When you reach the line that contains "gobigger.level_1.submission_level_1_24 | 1003.4047080335146" in the data below, start reproducing lines exactly, and stop after the line that contains "1003.0913113149878 | 0.7105896231731764".
#### Dataset extract ####
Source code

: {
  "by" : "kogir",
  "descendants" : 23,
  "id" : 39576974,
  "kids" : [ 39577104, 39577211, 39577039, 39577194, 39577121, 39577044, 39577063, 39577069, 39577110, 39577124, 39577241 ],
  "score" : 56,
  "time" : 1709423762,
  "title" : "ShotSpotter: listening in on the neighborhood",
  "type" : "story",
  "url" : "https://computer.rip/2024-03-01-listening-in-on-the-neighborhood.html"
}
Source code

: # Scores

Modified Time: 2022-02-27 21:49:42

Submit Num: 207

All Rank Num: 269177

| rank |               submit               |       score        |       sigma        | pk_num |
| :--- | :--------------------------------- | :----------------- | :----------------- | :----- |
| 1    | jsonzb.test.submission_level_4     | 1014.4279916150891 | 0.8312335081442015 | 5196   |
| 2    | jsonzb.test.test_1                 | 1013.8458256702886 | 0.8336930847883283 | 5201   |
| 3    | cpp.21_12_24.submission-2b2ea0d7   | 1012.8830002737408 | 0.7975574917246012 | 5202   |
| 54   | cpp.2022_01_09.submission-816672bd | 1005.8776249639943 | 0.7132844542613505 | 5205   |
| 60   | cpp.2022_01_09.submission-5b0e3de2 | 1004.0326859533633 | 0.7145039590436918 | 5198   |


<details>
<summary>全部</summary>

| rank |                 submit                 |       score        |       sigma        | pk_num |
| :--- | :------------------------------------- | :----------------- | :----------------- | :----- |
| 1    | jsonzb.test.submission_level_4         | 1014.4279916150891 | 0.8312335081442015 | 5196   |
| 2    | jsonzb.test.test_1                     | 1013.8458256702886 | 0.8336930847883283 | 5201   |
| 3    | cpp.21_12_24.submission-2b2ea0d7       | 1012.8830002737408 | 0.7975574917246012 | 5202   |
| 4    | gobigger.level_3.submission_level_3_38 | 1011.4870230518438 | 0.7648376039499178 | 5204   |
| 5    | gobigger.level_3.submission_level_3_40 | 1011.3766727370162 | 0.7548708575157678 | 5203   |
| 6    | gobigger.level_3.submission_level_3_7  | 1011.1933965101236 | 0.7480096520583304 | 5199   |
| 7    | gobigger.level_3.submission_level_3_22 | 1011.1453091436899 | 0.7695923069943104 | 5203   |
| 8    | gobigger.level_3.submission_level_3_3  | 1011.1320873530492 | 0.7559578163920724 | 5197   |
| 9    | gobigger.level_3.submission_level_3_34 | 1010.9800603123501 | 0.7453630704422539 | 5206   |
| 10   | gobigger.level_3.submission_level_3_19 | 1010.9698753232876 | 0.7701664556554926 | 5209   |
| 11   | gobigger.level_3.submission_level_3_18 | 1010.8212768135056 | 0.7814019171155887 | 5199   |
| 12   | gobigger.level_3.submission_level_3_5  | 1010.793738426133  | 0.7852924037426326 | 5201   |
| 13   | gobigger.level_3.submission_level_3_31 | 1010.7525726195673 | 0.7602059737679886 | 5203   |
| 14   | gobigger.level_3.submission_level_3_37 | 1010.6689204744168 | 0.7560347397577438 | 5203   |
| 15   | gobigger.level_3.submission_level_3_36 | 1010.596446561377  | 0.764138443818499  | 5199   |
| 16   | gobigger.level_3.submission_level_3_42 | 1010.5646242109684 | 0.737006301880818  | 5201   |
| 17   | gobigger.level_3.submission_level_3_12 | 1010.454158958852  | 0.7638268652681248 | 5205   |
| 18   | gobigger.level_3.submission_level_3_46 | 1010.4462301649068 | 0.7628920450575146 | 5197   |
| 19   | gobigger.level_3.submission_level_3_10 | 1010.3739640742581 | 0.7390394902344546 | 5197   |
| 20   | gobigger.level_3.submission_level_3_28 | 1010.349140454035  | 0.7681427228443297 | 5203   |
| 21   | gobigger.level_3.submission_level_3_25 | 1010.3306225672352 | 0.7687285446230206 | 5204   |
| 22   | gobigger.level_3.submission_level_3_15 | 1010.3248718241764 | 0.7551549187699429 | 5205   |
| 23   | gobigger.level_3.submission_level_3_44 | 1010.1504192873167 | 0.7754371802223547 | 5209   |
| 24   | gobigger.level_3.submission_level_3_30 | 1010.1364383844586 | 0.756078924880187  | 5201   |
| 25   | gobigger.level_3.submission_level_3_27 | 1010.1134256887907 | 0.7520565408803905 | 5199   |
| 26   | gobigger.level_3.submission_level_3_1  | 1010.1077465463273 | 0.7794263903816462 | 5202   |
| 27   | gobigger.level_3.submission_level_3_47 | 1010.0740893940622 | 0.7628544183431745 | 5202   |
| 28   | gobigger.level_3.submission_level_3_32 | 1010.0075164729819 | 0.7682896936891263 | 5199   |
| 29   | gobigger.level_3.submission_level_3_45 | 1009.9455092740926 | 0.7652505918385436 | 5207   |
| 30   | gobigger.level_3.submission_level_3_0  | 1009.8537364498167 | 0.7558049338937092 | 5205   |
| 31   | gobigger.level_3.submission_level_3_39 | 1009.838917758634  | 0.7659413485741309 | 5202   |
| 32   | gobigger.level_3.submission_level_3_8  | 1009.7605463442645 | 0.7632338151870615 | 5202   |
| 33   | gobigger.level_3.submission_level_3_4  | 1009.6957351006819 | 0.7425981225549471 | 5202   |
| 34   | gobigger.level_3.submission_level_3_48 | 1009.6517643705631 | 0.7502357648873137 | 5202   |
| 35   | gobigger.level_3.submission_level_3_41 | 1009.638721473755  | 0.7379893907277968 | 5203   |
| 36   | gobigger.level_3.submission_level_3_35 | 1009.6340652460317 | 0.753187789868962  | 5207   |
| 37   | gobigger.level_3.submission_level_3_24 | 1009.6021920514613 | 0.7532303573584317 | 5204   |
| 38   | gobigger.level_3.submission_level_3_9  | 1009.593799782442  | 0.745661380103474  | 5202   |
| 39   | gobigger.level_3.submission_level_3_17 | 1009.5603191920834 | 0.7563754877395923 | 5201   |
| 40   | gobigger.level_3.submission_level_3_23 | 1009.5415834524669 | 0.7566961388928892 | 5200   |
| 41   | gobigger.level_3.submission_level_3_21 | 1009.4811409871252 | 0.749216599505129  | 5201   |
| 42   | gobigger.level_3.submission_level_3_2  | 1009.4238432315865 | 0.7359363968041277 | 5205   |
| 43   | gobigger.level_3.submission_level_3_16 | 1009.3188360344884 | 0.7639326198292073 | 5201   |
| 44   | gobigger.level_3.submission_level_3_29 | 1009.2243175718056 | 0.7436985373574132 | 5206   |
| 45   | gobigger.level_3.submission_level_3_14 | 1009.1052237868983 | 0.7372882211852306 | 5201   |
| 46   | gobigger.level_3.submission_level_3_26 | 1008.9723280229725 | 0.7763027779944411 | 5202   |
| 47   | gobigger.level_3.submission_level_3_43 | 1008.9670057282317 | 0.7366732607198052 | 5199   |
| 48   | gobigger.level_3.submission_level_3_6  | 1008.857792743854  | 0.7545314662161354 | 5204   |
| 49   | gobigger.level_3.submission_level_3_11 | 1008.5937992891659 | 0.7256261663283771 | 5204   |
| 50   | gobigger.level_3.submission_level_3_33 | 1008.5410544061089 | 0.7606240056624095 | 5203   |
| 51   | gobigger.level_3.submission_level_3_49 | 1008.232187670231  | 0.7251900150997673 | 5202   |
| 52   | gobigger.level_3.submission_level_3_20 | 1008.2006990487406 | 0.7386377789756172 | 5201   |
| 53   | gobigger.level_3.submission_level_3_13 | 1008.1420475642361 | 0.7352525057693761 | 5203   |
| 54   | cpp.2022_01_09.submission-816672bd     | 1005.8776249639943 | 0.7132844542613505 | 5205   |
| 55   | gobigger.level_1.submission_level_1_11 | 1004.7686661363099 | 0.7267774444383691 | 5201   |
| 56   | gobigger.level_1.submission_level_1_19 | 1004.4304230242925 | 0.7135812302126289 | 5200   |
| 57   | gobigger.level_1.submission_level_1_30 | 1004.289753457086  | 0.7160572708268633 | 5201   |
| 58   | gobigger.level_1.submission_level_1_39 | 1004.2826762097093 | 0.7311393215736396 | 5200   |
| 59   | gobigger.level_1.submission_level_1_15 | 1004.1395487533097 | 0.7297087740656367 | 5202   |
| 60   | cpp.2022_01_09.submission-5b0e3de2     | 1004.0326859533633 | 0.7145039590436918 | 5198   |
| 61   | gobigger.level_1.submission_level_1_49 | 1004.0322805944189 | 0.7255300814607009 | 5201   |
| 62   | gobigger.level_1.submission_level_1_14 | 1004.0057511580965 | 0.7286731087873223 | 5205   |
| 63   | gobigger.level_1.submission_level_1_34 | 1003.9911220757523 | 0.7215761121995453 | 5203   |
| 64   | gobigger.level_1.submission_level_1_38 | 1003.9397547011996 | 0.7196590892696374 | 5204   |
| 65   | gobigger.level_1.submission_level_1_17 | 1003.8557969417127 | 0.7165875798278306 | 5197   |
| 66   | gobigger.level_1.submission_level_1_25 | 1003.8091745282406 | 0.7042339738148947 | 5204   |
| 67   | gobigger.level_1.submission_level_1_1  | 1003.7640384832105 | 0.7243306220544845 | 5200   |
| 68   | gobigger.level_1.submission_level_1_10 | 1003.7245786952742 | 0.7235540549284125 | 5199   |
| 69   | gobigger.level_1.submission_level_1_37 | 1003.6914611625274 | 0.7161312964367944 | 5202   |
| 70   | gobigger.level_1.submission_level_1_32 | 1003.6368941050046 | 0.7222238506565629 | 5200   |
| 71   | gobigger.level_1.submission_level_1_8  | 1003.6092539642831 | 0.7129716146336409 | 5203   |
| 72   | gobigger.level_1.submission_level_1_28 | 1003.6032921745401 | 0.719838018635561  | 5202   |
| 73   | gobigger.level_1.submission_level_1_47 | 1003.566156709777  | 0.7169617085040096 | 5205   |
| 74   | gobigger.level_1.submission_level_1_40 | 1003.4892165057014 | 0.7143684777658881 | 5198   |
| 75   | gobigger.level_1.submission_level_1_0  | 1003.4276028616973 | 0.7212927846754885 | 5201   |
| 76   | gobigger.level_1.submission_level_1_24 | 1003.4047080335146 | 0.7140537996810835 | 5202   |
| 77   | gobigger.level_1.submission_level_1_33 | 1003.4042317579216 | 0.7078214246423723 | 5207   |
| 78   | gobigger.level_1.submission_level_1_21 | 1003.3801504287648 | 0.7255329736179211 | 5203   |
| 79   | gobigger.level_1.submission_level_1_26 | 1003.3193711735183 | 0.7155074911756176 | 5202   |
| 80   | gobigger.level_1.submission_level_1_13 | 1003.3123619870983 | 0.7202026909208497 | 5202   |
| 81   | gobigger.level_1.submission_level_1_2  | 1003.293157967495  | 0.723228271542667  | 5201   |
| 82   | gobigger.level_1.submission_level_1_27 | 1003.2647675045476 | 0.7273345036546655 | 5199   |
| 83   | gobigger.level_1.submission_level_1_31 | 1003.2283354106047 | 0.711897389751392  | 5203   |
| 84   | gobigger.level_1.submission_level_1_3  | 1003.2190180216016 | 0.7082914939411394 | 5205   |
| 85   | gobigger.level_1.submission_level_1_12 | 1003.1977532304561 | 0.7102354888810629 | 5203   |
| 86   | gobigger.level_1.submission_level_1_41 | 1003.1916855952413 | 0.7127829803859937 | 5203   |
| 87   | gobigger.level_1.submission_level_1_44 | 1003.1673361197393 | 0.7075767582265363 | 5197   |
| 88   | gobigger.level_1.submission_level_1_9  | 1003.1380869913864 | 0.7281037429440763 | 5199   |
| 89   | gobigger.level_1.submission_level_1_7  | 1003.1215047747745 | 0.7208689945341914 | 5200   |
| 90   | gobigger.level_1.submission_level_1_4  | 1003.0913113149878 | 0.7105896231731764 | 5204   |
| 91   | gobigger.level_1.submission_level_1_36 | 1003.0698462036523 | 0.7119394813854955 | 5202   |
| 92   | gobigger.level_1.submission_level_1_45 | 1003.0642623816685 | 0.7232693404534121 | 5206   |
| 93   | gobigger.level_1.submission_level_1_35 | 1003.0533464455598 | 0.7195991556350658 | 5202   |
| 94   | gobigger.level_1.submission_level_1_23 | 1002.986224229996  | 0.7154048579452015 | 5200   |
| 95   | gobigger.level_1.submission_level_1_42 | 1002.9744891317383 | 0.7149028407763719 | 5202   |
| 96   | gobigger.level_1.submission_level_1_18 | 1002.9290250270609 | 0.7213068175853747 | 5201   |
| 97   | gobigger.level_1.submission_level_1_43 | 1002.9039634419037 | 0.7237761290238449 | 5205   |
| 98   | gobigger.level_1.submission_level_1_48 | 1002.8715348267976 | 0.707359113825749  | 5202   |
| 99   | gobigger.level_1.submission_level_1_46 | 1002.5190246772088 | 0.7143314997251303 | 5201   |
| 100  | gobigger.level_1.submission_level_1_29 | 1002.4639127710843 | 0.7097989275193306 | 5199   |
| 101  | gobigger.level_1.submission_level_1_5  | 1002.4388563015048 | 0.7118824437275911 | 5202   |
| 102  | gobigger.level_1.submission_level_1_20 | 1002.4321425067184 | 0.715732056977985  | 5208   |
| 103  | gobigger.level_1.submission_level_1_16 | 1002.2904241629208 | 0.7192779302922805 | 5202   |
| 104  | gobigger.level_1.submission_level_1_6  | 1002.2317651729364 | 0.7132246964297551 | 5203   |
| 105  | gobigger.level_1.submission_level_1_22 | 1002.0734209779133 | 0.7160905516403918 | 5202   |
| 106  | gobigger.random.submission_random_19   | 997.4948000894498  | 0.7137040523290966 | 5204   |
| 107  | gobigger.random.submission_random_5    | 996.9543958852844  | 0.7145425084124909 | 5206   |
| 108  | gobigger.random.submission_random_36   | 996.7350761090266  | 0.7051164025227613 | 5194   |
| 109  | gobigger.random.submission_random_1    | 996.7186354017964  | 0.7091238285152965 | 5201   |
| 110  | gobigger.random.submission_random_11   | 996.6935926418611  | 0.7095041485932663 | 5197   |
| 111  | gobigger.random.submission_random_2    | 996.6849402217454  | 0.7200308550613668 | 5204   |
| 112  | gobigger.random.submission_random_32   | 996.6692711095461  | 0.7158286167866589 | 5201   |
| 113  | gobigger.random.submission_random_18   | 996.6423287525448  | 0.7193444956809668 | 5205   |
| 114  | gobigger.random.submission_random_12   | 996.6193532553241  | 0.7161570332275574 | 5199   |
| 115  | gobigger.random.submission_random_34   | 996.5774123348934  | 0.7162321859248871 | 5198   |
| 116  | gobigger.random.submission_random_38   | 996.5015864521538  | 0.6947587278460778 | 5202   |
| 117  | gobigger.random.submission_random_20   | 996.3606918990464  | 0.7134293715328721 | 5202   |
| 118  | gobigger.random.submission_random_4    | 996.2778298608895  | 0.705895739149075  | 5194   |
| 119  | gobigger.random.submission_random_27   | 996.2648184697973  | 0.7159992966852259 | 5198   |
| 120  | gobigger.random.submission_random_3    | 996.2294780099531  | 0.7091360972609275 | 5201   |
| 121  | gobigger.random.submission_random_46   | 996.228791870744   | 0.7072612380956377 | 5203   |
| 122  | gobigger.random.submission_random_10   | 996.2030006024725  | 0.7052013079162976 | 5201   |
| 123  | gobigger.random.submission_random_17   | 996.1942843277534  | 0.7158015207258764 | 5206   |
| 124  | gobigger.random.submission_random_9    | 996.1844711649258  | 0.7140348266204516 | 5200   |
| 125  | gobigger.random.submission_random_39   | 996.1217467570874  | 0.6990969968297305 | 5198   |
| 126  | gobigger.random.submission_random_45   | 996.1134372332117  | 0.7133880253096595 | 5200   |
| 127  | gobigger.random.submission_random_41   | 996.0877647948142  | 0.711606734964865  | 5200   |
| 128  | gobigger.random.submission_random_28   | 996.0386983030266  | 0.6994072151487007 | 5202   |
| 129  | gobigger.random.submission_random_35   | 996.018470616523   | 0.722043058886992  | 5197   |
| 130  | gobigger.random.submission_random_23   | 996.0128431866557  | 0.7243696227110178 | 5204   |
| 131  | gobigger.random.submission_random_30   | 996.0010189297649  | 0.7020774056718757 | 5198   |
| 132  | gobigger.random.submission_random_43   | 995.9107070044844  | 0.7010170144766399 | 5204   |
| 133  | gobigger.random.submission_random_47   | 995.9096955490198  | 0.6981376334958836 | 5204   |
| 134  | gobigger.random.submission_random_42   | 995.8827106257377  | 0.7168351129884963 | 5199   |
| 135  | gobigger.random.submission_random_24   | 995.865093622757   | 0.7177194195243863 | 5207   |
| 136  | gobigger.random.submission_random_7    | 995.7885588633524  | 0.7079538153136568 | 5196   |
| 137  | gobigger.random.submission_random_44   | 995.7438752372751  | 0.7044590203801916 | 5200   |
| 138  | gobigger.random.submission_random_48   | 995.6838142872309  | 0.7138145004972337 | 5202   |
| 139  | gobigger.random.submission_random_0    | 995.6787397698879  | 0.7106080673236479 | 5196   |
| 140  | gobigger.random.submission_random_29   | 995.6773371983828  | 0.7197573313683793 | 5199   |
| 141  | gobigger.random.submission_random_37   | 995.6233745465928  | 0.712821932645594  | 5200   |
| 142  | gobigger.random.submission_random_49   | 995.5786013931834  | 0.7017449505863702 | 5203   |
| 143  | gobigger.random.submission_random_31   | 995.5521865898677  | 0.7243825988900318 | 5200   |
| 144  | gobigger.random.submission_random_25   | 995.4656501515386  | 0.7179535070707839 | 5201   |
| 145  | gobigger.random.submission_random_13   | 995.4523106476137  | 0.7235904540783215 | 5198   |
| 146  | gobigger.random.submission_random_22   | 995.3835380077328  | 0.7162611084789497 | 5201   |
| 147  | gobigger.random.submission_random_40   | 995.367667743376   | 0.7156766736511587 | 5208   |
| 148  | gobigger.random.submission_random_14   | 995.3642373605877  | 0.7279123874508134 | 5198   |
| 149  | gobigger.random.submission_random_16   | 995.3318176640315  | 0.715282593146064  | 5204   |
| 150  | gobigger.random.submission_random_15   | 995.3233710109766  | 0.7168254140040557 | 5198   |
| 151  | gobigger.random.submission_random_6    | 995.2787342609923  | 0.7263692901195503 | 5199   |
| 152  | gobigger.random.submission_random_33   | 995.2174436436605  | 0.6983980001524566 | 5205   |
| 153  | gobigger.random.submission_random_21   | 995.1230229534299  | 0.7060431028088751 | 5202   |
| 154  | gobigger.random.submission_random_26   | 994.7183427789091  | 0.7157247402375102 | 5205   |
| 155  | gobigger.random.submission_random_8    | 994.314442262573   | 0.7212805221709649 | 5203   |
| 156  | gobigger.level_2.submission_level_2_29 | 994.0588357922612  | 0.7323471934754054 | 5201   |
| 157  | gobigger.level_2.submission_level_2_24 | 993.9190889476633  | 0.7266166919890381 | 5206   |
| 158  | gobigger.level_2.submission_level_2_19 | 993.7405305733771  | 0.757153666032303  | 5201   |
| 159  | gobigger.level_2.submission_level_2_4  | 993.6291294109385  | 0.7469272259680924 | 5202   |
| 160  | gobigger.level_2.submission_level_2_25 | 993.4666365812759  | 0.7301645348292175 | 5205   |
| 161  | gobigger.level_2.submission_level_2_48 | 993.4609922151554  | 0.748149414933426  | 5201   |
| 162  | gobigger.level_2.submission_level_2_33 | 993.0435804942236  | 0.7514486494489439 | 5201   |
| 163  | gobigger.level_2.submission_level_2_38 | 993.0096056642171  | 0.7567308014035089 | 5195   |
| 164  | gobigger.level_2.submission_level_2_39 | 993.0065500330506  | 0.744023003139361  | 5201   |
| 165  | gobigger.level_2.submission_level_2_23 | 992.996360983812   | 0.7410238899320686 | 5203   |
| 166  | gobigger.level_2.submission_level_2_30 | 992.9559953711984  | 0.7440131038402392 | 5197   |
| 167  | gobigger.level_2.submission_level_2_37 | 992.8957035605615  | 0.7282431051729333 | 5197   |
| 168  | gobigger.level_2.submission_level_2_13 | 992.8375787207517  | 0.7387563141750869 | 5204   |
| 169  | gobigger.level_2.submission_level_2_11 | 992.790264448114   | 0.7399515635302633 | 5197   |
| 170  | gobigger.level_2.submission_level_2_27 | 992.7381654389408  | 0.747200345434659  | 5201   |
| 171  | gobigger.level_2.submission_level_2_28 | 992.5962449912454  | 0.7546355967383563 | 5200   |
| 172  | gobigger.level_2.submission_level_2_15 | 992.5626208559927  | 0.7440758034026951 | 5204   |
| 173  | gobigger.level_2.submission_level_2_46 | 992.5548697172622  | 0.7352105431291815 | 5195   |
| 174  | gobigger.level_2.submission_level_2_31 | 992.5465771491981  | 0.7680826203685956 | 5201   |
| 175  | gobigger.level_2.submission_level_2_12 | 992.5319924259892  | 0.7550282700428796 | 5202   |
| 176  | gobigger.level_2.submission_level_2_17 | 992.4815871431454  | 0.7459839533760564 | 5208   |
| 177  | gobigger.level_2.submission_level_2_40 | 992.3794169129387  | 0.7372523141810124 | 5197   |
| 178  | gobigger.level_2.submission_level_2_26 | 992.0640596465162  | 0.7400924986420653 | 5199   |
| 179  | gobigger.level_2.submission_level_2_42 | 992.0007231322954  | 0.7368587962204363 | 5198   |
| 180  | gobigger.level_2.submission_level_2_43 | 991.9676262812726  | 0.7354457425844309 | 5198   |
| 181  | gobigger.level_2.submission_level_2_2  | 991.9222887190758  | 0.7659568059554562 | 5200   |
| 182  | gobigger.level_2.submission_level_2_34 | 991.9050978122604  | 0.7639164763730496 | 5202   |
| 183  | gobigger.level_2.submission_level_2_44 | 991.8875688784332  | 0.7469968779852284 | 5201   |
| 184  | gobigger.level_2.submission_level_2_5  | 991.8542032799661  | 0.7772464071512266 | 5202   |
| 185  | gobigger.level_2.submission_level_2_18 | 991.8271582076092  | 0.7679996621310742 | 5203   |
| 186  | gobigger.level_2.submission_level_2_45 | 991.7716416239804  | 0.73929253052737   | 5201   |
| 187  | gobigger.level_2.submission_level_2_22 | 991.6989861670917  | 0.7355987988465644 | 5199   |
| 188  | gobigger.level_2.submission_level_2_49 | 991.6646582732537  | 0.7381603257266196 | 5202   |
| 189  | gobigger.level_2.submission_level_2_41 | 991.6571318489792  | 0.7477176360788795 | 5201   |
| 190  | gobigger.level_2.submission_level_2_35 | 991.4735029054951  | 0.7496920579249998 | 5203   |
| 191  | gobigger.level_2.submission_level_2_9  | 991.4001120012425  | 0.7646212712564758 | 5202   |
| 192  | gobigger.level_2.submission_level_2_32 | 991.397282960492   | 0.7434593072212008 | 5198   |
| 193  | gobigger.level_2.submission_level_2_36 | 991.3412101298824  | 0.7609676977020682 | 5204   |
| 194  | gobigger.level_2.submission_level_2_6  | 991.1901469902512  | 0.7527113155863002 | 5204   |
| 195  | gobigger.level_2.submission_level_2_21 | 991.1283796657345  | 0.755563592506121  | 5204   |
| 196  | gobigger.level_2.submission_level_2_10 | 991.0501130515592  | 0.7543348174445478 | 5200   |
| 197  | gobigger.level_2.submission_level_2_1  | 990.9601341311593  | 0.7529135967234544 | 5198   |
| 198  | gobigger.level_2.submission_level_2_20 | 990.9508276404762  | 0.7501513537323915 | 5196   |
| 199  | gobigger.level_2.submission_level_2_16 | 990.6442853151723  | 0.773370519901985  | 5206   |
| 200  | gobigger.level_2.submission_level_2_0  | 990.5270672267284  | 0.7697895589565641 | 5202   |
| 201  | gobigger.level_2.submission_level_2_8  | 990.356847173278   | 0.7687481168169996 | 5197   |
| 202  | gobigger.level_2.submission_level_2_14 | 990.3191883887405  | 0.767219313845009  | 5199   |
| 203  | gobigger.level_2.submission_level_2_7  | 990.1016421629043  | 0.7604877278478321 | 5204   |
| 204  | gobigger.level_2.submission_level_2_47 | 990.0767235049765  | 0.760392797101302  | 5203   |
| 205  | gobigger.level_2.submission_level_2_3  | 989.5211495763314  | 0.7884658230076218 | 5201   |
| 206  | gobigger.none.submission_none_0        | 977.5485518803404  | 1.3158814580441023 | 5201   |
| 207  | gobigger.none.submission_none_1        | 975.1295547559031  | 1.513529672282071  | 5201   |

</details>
####
Exercise answer
| 76   | gobigger.level_1.submission_level_1_24 | 1003.4047080335146 | 0.7140537996810835 | 5202   |
| 77   | gobigger.level_1.submission_level_1_33 | 1003.4042317579216 | 0.7078214246423723 | 5207   |
| 78   | gobigger.level_1.submission_level_1_21 | 1003.3801504287648 | 0.7255329736179211 | 5203   |
| 79   | gobigger.level_1.submission_level_1_26 | 1003.3193711735183 | 0.7155074911756176 | 5202   |
| 80   | gobigger.level_1.submission_level_1_13 | 1003.3123619870983 | 0.7202026909208497 | 5202   |
| 81   | gobigger.level_1.submission_level_1_2  | 1003.293157967495  | 0.723228271542667  | 5201   |
| 82   | gobigger.level_1.submission_level_1_27 | 1003.2647675045476 | 0.7273345036546655 | 5199   |
| 83   | gobigger.level_1.submission_level_1_31 | 1003.2283354106047 | 0.711897389751392  | 5203   |
| 84   | gobigger.level_1.submission_level_1_3  | 1003.2190180216016 | 0.7082914939411394 | 5205   |
| 85   | gobigger.level_1.submission_level_1_12 | 1003.1977532304561 | 0.7102354888810629 | 5203   |
| 86   | gobigger.level_1.submission_level_1_41 | 1003.1916855952413 | 0.7127829803859937 | 5203   |
| 87   | gobigger.level_1.submission_level_1_44 | 1003.1673361197393 | 0.7075767582265363 | 5197   |
| 88   | gobigger.level_1.submission_level_1_9  | 1003.1380869913864 | 0.7281037429440763 | 5199   |
| 89   | gobigger.level_1.submission_level_1_7  | 1003.1215047747745 | 0.7208689945341914 | 5200   |
| 90   | gobigger.level_1.submission_level_1_4  | 1003.0913113149878 | 0.7105896231731764 | 5204   |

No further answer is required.